## The task
Which lines in the records below contain the word "textbf"? Copy each of them.

## Stored data
▶

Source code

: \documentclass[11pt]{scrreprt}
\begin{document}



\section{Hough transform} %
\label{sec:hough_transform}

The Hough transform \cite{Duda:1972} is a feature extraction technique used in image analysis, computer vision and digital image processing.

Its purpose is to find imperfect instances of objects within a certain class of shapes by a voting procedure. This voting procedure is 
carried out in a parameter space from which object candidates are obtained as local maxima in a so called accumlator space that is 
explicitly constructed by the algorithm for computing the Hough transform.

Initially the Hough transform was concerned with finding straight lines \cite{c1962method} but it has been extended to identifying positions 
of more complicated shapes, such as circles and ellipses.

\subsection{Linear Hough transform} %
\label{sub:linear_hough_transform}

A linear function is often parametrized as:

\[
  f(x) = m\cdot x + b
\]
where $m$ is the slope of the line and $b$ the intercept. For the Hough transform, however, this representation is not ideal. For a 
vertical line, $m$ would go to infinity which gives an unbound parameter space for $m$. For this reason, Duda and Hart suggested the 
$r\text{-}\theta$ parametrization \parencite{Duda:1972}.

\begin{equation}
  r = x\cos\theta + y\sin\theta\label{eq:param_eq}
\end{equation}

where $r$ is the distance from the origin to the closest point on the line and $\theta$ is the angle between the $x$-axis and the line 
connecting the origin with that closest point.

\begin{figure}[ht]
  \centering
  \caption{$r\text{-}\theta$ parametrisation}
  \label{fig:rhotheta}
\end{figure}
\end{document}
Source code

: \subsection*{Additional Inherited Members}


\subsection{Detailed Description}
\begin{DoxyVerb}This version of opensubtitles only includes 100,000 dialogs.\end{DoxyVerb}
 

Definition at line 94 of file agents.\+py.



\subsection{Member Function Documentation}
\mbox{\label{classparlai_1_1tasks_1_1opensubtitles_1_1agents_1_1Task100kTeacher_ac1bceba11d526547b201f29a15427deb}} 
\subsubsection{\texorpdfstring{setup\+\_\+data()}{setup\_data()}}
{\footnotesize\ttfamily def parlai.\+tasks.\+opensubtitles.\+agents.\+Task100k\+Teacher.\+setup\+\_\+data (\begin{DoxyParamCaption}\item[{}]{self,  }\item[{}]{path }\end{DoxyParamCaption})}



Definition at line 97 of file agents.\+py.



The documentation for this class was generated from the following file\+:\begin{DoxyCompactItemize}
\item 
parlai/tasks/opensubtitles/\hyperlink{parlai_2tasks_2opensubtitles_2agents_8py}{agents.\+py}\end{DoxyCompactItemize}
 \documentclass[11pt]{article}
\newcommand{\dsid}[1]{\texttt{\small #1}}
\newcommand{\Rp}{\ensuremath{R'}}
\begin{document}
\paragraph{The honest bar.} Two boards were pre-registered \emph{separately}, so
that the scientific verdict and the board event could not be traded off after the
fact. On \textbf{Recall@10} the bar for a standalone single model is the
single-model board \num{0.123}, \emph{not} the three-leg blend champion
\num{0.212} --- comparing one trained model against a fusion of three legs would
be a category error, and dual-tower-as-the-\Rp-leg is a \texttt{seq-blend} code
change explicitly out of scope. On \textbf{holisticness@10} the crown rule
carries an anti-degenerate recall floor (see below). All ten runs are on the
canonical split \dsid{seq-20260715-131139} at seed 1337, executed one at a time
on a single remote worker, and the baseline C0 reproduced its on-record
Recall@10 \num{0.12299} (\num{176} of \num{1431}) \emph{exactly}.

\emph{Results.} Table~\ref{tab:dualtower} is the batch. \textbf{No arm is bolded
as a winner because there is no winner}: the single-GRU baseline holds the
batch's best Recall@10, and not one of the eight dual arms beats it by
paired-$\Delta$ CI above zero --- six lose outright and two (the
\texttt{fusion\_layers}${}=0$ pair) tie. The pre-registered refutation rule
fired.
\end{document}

◀

## Exercise solution
fact. On \textbf{Recall@10} the bar for a standalone single model is the
change explicitly out of scope. On \textbf{holisticness@10} the crown rule
\emph{Results.} Table~\ref{tab:dualtower} is the batch. \textbf{No arm is bolded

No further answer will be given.